To do
Within the records below is a range that opens at the line with "[Crowd Clash Demo](https://www.youtube.com/shorts/8sAjaZQp0No)" and closes at the line with "Thanks for checking". Return that range word for word, both ends included, and only that range.
##############################
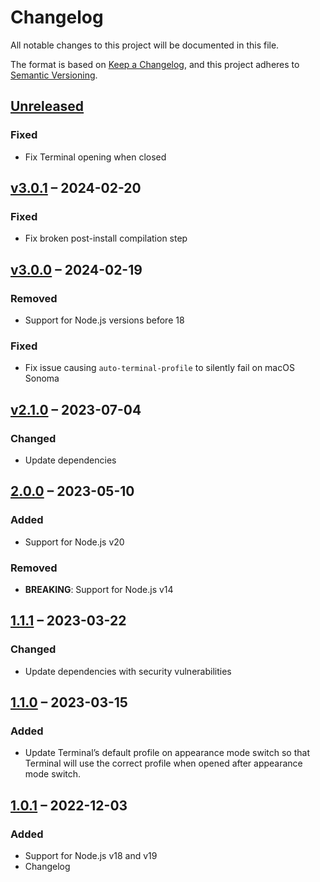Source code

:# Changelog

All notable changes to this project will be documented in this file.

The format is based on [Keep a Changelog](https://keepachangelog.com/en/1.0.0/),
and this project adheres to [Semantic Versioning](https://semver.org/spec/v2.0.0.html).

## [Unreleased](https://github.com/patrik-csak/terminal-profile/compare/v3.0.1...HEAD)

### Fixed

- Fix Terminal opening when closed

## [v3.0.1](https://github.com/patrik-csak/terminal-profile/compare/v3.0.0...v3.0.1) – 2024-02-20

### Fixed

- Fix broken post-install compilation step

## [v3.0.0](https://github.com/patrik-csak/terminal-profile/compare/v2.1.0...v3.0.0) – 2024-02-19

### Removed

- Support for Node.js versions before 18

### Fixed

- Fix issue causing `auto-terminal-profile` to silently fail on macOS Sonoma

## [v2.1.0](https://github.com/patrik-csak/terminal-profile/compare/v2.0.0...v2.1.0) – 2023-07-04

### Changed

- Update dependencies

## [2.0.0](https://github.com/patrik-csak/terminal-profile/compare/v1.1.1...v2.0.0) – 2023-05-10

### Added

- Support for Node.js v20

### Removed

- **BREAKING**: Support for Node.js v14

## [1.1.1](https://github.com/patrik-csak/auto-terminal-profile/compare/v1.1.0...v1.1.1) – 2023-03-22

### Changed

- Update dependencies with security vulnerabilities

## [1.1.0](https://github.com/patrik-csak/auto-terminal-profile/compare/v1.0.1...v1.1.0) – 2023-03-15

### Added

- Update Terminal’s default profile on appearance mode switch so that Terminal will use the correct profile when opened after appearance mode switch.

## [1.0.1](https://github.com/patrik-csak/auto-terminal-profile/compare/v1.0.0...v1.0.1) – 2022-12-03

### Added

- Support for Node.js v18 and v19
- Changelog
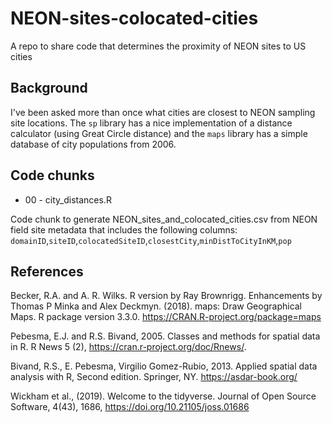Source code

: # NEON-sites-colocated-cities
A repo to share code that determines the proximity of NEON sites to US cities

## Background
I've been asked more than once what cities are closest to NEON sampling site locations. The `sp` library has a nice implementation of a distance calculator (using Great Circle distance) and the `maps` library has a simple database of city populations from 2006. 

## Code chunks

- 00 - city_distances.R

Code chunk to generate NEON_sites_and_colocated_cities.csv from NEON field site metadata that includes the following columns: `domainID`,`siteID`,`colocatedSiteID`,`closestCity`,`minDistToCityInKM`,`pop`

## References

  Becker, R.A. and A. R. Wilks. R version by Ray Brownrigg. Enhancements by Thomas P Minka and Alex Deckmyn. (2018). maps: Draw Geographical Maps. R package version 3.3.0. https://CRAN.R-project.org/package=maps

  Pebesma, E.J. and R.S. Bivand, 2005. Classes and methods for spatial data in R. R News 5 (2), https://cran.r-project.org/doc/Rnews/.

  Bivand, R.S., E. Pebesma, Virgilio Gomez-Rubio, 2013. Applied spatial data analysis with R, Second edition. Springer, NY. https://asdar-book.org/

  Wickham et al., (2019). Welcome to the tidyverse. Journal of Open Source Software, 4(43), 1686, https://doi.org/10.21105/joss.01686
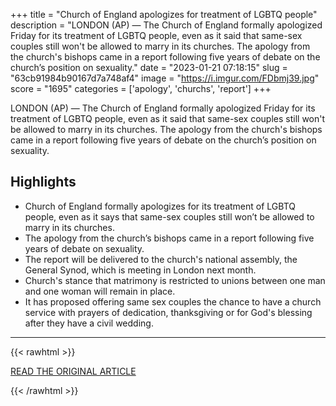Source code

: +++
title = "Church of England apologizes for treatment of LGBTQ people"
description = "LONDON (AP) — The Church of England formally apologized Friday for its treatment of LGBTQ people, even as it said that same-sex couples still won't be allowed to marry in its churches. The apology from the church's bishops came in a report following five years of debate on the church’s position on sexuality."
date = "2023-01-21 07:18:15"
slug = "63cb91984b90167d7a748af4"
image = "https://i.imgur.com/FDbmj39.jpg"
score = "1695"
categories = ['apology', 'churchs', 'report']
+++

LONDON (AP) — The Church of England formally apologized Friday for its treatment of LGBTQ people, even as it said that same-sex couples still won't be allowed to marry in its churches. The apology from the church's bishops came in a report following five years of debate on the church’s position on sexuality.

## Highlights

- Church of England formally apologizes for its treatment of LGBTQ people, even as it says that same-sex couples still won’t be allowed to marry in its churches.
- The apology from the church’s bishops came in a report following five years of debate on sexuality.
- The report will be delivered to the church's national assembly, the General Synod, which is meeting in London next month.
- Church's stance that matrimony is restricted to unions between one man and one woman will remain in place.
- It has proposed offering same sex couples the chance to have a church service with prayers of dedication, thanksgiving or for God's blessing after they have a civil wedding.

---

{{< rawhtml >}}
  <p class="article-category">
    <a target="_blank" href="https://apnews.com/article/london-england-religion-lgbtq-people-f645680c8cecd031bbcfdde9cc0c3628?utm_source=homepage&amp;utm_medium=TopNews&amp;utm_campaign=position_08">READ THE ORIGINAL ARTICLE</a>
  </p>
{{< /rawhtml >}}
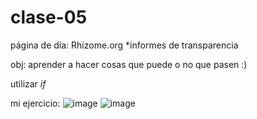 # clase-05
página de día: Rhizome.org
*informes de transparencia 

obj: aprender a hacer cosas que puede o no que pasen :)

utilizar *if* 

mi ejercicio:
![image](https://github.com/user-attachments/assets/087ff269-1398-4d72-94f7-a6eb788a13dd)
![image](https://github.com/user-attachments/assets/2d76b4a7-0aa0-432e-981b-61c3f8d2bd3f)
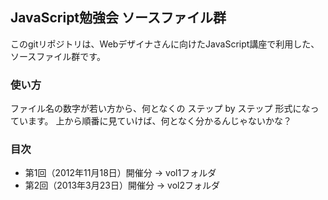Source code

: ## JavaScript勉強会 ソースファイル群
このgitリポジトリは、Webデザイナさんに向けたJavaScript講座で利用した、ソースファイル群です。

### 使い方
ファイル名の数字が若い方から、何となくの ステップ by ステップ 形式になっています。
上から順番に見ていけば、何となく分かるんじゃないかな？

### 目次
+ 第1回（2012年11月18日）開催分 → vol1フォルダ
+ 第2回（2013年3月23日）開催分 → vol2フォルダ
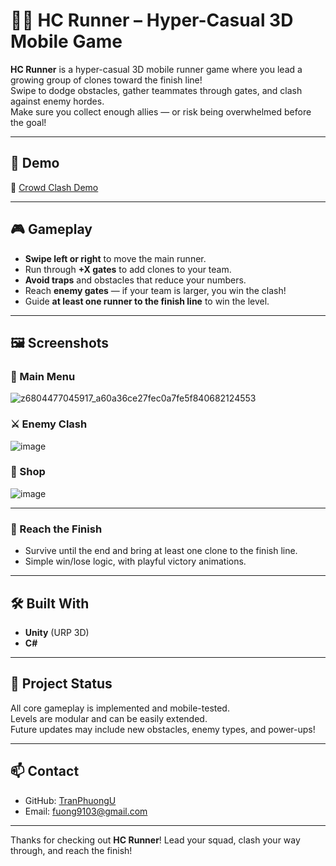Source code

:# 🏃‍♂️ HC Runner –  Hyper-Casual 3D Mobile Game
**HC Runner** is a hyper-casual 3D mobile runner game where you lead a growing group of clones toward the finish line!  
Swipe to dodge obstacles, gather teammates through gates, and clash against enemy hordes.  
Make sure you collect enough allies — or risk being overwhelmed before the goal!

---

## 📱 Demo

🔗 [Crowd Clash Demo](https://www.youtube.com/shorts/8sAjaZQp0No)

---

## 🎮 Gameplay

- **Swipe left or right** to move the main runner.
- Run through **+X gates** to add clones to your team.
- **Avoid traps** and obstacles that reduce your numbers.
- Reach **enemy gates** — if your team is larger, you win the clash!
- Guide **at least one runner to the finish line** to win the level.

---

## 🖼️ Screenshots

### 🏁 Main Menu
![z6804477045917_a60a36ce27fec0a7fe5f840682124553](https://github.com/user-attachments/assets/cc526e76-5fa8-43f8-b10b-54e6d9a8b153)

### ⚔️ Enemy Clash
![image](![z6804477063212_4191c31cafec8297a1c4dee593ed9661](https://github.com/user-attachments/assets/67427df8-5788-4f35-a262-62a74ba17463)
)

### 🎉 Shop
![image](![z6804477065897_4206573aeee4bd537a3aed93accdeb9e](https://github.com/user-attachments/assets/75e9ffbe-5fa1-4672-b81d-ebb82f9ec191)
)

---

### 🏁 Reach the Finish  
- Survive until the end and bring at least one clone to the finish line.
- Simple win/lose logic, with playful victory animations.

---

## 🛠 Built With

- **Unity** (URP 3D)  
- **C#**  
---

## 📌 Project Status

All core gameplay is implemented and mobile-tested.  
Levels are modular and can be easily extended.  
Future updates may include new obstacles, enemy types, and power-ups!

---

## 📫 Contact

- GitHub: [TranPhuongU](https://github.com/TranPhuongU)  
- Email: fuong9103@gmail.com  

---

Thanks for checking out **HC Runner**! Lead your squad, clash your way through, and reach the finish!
##############################
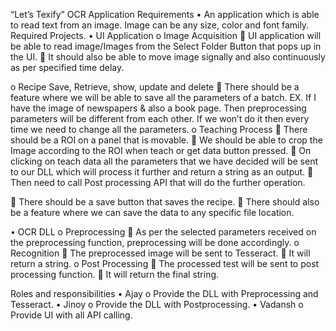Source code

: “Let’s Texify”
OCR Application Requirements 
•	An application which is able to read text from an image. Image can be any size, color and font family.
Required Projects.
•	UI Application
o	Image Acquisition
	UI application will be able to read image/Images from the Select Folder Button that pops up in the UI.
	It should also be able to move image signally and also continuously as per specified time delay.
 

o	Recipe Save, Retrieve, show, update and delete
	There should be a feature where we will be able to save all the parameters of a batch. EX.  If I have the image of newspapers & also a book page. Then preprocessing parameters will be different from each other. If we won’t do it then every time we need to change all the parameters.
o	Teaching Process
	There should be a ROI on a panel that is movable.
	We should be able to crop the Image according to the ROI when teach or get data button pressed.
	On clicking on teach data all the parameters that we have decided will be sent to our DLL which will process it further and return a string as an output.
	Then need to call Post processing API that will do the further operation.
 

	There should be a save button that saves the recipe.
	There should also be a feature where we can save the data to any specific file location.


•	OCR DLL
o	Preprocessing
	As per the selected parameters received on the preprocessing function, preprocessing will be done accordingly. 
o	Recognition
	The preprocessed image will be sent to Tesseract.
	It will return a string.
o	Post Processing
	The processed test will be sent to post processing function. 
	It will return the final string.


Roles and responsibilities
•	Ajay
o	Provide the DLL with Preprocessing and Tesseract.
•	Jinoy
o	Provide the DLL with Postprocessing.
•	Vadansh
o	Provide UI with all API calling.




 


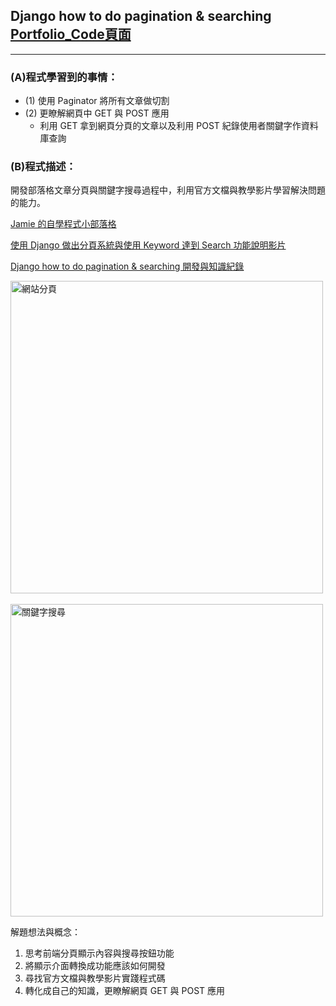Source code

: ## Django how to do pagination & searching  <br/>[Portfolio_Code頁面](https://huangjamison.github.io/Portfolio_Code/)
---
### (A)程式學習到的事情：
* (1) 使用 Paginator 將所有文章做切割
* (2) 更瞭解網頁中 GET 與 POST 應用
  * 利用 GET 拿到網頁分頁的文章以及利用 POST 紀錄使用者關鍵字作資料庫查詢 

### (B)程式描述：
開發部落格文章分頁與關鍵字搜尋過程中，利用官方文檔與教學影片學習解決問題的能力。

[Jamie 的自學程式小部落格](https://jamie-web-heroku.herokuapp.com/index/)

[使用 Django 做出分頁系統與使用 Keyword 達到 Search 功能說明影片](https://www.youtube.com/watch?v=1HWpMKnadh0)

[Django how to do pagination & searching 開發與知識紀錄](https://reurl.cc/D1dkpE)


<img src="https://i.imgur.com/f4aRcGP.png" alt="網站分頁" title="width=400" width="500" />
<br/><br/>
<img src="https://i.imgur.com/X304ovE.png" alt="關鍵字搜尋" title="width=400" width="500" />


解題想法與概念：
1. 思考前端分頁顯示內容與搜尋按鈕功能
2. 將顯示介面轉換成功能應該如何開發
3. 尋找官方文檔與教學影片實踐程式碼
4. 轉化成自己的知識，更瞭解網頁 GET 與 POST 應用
##############################
Result of this exercise
🔗 [Crowd Clash Demo](https://www.youtube.com/shorts/8sAjaZQp0No)

---

## 🎮 Gameplay

- **Swipe left or right** to move the main runner.
- Run through **+X gates** to add clones to your team.
- **Avoid traps** and obstacles that reduce your numbers.
- Reach **enemy gates** — if your team is larger, you win the clash!
- Guide **at least one runner to the finish line** to win the level.

---

## 🖼️ Screenshots

### 🏁 Main Menu
![z6804477045917_a60a36ce27fec0a7fe5f840682124553](https://github.com/user-attachments/assets/cc526e76-5fa8-43f8-b10b-54e6d9a8b153)

### ⚔️ Enemy Clash
![image](![z6804477063212_4191c31cafec8297a1c4dee593ed9661](https://github.com/user-attachments/assets/67427df8-5788-4f35-a262-62a74ba17463)
)

### 🎉 Shop
![image](![z6804477065897_4206573aeee4bd537a3aed93accdeb9e](https://github.com/user-attachments/assets/75e9ffbe-5fa1-4672-b81d-ebb82f9ec191)
)

---

### 🏁 Reach the Finish  
- Survive until the end and bring at least one clone to the finish line.
- Simple win/lose logic, with playful victory animations.

---

## 🛠 Built With

- **Unity** (URP 3D)  
- **C#**  
---

## 📌 Project Status

All core gameplay is implemented and mobile-tested.  
Levels are modular and can be easily extended.  
Future updates may include new obstacles, enemy types, and power-ups!

---

## 📫 Contact

- GitHub: [TranPhuongU](https://github.com/TranPhuongU)  
- Email: fuong9103@gmail.com  

---

Thanks for checking out **HC Runner**! Lead your squad, clash your way through, and reach the finish!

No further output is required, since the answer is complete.